Kronologis kejadian tersebut, pukul 09.30 WITA anggota SW mengikuti Hasan alias Kholil dari yayasan. Pukul 09.52 WITA, Hasan masuk RS. Dr. Wahidin. Kemudian Hasan menuju masjid dan bertemu Asmar alias Abu Uswah. Pada pukul 11.00 wita dilakukan penindakan oleh tim SW.
...Dari penuturan saksi, tidak terjadi baku tembak tapi yang terjadi ada dua orang yang diberondong peluru hingga tewas kemudian segera diangkut ke dalam mobil
Dari pantauan sumber The Community of Ideological Islamic Analyst (CIIA) yang merapat ke TKP 15 menit pasca kejadian, masih terlihat jejak genangan darah di teras masjid sebelah utara yang bersebelahan dengan jalan arah keluar RS dan sempat di foto sebelum di guyur air.
Dari penuturan saksi, tidak terjadi baku tembak tapi yang terjadi ada dua orang yang diberondong peluru hingga tewas kemudian segera diangkut ke dalam mobil dan pergi meninggalkan TKP.

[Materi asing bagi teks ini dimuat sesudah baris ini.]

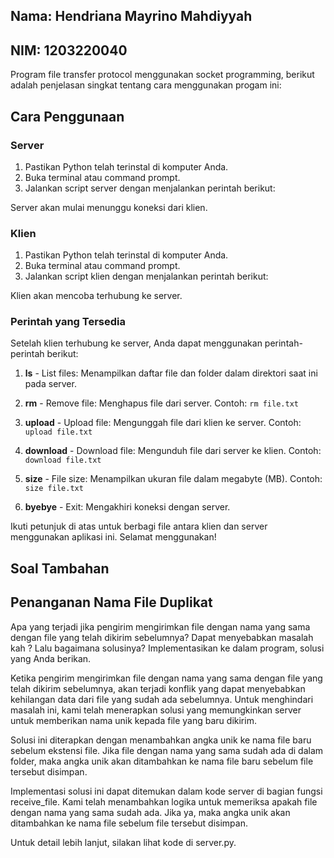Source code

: ## Nama: Hendriana Mayrino Mahdiyyah
## NIM: 1203220040

Program file transfer protocol menggunakan socket programming, berikut adalah penjelasan singkat tentang cara menggunakan progam ini:

## Cara Penggunaan

### Server
1. Pastikan Python telah terinstal di komputer Anda.
2. Buka terminal atau command prompt.
3. Jalankan script server dengan menjalankan perintah berikut:

Server akan mulai menunggu koneksi dari klien.

### Klien
1. Pastikan Python telah terinstal di komputer Anda.
2. Buka terminal atau command prompt.
3. Jalankan script klien dengan menjalankan perintah berikut:

Klien akan mencoba terhubung ke server.

### Perintah yang Tersedia

Setelah klien terhubung ke server, Anda dapat menggunakan perintah-perintah berikut:

1. **ls** - List files: Menampilkan daftar file dan folder dalam direktori saat ini pada server.

2. **rm** - Remove file: Menghapus file dari server.
Contoh: `rm file.txt`

3. **upload** - Upload file: Mengunggah file dari klien ke server.
Contoh: `upload file.txt`

4. **download** - Download file: Mengunduh file dari server ke klien.
Contoh: `download file.txt`

5. **size** - File size: Menampilkan ukuran file dalam megabyte (MB).
Contoh: `size file.txt`

6. **byebye** - Exit: Mengakhiri koneksi dengan server.

Ikuti petunjuk di atas untuk berbagi file antara klien dan server menggunakan aplikasi ini. Selamat menggunakan!

## Soal Tambahan
## Penanganan Nama File Duplikat

Apa yang terjadi jika pengirim mengirimkan file dengan nama yang sama dengan file yang telah dikirim sebelumnya? Dapat menyebabkan masalah kah ? Lalu bagaimana solusinya? Implementasikan ke dalam program, solusi yang Anda berikan.

Ketika pengirim mengirimkan file dengan nama yang sama dengan file yang telah dikirim sebelumnya, akan terjadi konflik yang dapat menyebabkan kehilangan data dari file yang sudah ada sebelumnya. Untuk menghindari masalah ini, kami telah menerapkan solusi yang memungkinkan server untuk memberikan nama unik kepada file yang baru dikirim.

Solusi ini diterapkan dengan menambahkan angka unik ke nama file baru sebelum ekstensi file. Jika file dengan nama yang sama sudah ada di dalam folder, maka angka unik akan ditambahkan ke nama file baru sebelum file tersebut disimpan.

Implementasi solusi ini dapat ditemukan dalam kode server di bagian fungsi receive_file. Kami telah menambahkan logika untuk memeriksa apakah file dengan nama yang sama sudah ada. Jika ya, maka angka unik akan ditambahkan ke nama file sebelum file tersebut disimpan.

Untuk detail lebih lanjut, silakan lihat kode di server.py.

Sebenarnya ada 3 orang yang ditarget tapi satu orang lolos. Eksekusi dilakukan tidak begitu gaduh. Bahkan di lingkungan yang ramai jelang shalat Jum’at dan di lingkungan RS, berondongan Densus itu banyak dikira orang hanya bunyi petasan.
Dari pola tindakan aparat Polri yang menewaskan 2 orang terduga ‘teroris’ ada hal-hal penting perlu disampaikan:
Pertama, aparat densus menampilkan metode kerja yang makin provokatif, erosi kepercayaan masyarakat makin tergerus khususnya umat Islam. Betapa Densus di hari Jum’at mengeksekusi orang hingga tewas tanpa perlawanan dan itu terjadi di teras masjid. Tindakan ini sangat menyinggung perasaan kaum muslimin.
Kedua, kenapa target harus selalu tewas? Seperti tidak ada cara lain untuk melumpuhkan target selain mengeksekusi mati target. Dari sini banyak orang menilai Densus, metode kerjanya provokatif dan unsur dendam lebih menodminasi dibanding upaya low enforcement yang humanis.
...Betapa Densus di hari Jum’at mengeksekusi orang hingga tewas tanpa perlawanan dan itu terjadi di teras masjid. Tindakan ini sangat menyinggung perasaan kaum muslimin
Ketiga, setelah kejadian, seperti biasa Mabes kemudian melakukan konferensi pers dan menjadi sumber tunggal mengenai informasi kejadian di lapangan , media pun menyerap informasi tanpa ada peembanding.
Faktanya bisa saja barang bukti yang ada adalah barang bukti yang direkayasa dan tidak mungkin juga 2 orang yang tewas itu bisa dikonfirmasi atas kepemilikan pistol dan 1 buah granat. Demikian juga tentang kebenaran apakah 2 orang yang tewas masih terkait jaringan Poso (Santoso Cs.) juga tidak pernah lagi bisa dibuktikan. Jadi klaim itu jelas sepihak dari aparat keamanan.
Keempat, yang pasti ini yang kesekian kalinya Densus melakukan extra judicial killing, hanya atas dugaan terkait jaringan Poso kemudian orang berhak mati. Atau apa karena dapat label ‘teroris’ kemudian setiap orang legal untuk dibunuh? Hal ini jelas berlebihan!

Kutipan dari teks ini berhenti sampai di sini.